AA - June 2020

Author:  BIZCOMMUNITY
2 June 2020

PayProp notes massive jump in average rental arrears from March to April 

According to the first PayProp Rental Index for 2020, during March 2020, just over 20% of tenants were in arrears, increasing to almost 24% in April. Johette Smuts, head of data and analytics at PayProp SA, says the average size of arrears jumped from 78% of monthly rent in March to a whopping 84% in April.

“While we have already seen an increase in both the percentage of tenants in arrears and arrears as a percentage of rent in April, we expect May and June to be even worse. This position and the debt recovery process will be influenced by the pandemic, the lockdown levels and their duration,” says Smuts.

In addition to the PayProp rental statistics, the company included the results of its first State of the Rental Industry survey, conducted at the end of 2019. Smuts says it is now clear that current financial trends already surfaced in that qualitative survey. For example, almost 70% of survey participants reported that arrears were a bigger problem at the end of 2019 than the previous year – and 51% had at least one tenant evicted during 2019.

“Tenants are battling with low income growth and a high level of unemployment, which has ultimately led to affordability challenges. This is made worse by high increases in living costs, such as petrol and medical care.”

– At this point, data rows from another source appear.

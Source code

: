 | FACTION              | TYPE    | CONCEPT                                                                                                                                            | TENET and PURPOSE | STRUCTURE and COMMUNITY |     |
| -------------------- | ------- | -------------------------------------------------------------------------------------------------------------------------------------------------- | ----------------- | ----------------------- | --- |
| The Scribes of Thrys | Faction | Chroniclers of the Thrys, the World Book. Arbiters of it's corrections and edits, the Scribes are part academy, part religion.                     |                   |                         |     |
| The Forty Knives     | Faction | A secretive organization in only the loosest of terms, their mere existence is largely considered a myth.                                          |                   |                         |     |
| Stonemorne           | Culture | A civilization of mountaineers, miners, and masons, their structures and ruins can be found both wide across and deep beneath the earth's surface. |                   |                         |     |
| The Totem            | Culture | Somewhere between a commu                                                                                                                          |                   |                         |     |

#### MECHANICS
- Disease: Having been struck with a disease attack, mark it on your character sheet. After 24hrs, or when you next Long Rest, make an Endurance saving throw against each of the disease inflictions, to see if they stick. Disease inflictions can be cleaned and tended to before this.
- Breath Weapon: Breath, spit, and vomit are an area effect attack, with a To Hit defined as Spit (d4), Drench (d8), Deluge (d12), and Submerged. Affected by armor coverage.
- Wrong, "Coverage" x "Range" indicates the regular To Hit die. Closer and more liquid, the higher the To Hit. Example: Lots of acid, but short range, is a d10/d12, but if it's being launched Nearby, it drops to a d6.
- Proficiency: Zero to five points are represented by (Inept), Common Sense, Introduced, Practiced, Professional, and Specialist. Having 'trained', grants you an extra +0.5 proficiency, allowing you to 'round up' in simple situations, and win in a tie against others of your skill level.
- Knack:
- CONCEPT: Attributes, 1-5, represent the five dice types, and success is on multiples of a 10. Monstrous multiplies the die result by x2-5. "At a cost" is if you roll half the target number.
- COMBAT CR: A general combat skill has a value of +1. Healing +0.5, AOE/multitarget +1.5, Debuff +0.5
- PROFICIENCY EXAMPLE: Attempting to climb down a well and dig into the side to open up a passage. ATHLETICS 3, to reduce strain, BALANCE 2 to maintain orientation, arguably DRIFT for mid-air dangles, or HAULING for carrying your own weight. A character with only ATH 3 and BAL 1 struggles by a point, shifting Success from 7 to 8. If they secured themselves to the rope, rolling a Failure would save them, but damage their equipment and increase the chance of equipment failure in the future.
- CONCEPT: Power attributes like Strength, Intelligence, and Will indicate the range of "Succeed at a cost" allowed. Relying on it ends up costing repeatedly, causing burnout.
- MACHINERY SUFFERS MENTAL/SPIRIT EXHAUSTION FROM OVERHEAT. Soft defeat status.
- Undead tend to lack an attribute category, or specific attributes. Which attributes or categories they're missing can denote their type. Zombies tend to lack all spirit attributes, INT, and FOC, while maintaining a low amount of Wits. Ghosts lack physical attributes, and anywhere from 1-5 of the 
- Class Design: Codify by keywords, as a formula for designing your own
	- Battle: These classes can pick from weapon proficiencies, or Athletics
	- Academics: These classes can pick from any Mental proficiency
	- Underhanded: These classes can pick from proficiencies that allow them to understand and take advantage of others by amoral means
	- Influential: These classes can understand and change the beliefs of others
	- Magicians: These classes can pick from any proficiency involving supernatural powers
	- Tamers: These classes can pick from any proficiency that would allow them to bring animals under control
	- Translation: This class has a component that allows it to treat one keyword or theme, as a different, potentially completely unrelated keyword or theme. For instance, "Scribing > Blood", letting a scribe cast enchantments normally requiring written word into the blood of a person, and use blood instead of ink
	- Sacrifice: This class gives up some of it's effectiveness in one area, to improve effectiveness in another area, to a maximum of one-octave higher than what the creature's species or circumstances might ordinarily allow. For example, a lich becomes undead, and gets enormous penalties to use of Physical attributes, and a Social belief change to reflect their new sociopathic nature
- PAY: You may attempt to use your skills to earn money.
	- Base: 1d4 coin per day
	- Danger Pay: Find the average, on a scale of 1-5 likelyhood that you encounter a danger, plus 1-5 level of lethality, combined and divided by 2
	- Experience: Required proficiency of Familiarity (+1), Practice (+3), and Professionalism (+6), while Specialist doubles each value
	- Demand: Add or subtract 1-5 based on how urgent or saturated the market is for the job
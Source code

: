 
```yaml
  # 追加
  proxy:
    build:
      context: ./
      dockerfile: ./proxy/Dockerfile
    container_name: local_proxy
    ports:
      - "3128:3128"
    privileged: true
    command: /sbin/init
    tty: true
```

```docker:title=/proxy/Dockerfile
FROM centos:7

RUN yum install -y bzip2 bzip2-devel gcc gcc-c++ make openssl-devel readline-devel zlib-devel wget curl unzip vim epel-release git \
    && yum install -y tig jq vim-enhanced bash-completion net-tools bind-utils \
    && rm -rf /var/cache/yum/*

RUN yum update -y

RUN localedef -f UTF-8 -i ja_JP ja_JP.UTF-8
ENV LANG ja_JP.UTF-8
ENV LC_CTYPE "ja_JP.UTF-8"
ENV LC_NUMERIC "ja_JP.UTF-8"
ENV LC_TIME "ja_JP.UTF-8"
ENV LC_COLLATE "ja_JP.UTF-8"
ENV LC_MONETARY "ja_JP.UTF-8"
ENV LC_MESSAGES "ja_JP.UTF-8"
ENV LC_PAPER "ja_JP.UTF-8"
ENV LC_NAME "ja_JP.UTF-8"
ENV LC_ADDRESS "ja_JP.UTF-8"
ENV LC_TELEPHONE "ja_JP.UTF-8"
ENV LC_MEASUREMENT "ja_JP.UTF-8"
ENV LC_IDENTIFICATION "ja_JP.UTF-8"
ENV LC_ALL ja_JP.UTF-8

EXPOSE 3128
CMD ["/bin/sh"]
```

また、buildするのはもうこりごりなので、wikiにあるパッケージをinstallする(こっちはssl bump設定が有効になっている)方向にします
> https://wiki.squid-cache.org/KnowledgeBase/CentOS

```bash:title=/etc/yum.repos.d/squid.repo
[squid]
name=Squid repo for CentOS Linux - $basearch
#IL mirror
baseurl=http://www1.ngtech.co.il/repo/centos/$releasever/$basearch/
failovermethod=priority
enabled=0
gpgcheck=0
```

Rental growth – the outlook from 2019

In the previous PayProp Rental Index, it was speculated that there might be a rebound in rental growth later in 2020. Sadly, the more likely scenario post-lockdown is that rental growth will be under continued pressure, as millions of South Africans are now expected to lose their jobs and earn a lower income. That being said, if consumers put off buying property due to increased uncertainty and a still weaker economy, increased demand for rental properties might cushion the blow.

Rental growth – Q1

Smuts says the approach in the current issue was to look at the first quarter’s monthly national rental growth rates (measured year-on-year) compared to the same metric in the previous year. A drop was evident in each of the three months of the first quarter of 2020, effectively trending downward from December 2019. Rental growth for March measured 2.9%, the lowest for the first quarter. At the same time, inflation measured 4.5%, 4.6% and 4.1% respectively, causing the differential between the inflation rate and rental growth rate to increase. This figure peaked at 1.4% in February.

The average national rent came in at R7,786 over the first quarter – up 3.2% year-on-year (YoY) from Q1 2019. This figure was at its second lowest since the start of 2018 and with the current market uncertainty, PayProp predicts lower growth rates over the coming months.

Provincial performance

Provincially, Western Cape rental properties again commanded the highest rents at an average of R9,171, but the province experienced the second-lowest YoY growth at just 1.56% (after Limpopo’s negative growth of 2.15%). The Free State returned the highest provincial rental growth at 5.95% YoY, down from 8.05% the quarter before. In the North West, tenants can still find the cheapest homes to rent at an average of R5,222, and the quarterly growth rate of 3.8% is a long way off the double digits (10.2%) measured just two quarters ago.

On the plus side, the Eastern Cape saw rents increase by 5.58% in Q1 – up from 5.23% in Q4 2019. Other provinces with higher growth rates versus Q4 2019 were Gauteng (4.11%, up from 3.66%), KwaZulu-Natal (3.33%, up from 2.14%) and the Northern Cape (3.63%, up from 1.57%).

“There is no doubt that Covid-19 has influenced our lives, livelihoods and the industry in a way that few of us could have imagined just a few months ago. The South African rental market has been hit hard and will most likely experience subdued growth for longer than previously expected,” says Smuts.